• _Activity_: Find each line in the records below that contains the word "would", and copy it out.

[Collection entries]
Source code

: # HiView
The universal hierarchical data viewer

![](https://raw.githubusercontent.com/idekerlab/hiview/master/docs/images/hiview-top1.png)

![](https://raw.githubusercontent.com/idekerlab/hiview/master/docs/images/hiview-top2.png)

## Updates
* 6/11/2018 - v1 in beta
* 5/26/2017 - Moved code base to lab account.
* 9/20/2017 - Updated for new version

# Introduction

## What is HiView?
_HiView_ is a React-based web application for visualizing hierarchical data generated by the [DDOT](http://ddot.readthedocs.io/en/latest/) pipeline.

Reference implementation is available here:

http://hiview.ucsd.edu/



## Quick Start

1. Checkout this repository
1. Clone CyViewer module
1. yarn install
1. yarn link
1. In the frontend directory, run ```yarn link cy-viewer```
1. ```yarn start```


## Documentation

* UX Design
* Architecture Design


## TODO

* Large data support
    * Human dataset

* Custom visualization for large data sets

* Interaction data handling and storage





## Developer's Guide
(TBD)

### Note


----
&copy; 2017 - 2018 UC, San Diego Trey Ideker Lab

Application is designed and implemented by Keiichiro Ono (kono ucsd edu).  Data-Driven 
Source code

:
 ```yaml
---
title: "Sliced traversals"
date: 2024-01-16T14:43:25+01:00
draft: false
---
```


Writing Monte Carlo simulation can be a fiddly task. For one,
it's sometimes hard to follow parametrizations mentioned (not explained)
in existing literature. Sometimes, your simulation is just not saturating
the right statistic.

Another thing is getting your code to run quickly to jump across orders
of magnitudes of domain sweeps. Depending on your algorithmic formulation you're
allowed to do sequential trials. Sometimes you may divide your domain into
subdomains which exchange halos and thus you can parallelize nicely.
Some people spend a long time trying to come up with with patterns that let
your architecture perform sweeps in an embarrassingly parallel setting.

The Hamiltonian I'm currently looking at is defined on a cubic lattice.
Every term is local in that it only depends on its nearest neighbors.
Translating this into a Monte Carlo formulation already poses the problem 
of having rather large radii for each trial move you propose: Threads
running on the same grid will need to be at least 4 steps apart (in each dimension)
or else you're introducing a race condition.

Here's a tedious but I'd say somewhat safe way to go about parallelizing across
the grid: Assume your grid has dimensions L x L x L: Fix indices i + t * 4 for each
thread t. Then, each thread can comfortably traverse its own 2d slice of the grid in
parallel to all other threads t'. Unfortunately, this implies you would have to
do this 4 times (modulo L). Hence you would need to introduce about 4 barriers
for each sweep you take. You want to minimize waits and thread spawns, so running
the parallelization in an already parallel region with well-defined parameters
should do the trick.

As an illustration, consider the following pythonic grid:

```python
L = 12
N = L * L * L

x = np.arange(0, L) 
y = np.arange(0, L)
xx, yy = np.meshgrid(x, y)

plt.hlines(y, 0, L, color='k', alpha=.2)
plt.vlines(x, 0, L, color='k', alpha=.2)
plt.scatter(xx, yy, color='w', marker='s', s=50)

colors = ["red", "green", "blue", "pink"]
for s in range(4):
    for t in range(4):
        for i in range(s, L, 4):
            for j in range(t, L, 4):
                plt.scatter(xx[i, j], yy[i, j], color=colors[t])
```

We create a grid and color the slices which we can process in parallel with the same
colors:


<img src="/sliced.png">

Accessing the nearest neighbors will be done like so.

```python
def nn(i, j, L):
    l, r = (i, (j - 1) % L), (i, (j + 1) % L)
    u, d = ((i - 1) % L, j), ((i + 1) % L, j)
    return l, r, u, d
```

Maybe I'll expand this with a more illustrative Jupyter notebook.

• _Your response_:
parallel to all other threads t'. Unfortunately, this implies you would have to
do this 4 times (modulo L). Hence you would need to introduce about 4 barriers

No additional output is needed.